Records for the exercise:
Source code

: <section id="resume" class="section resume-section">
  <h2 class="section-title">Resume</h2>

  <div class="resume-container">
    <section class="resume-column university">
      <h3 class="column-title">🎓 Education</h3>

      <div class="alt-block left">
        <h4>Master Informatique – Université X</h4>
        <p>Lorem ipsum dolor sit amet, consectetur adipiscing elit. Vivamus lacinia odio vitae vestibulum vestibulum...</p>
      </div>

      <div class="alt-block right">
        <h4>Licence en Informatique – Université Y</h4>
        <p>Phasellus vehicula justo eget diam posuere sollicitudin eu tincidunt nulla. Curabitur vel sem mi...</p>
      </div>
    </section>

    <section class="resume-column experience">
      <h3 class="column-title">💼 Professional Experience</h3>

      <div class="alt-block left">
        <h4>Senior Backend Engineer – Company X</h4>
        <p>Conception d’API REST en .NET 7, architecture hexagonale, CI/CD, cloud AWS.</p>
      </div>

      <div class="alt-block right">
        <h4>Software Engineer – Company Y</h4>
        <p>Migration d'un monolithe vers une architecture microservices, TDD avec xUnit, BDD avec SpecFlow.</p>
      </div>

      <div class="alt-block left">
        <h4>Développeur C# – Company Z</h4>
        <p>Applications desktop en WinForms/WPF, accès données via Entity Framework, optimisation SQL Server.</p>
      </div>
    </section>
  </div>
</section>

Work instructions:
Copy only this part of the entries above: the line with "<h4>Software Engineer –", the line with "<h4>Développeur C# – Company Z</h4>", and the lines between, all exactly as written.

Written answer:
        <h4>Software Engineer – Company Y</h4>
        <p>Migration d'un monolithe vers une architecture microservices, TDD avec xUnit, BDD avec SpecFlow.</p>
      </div>

      <div class="alt-block left">
        <h4>Développeur C# – Company Z</h4>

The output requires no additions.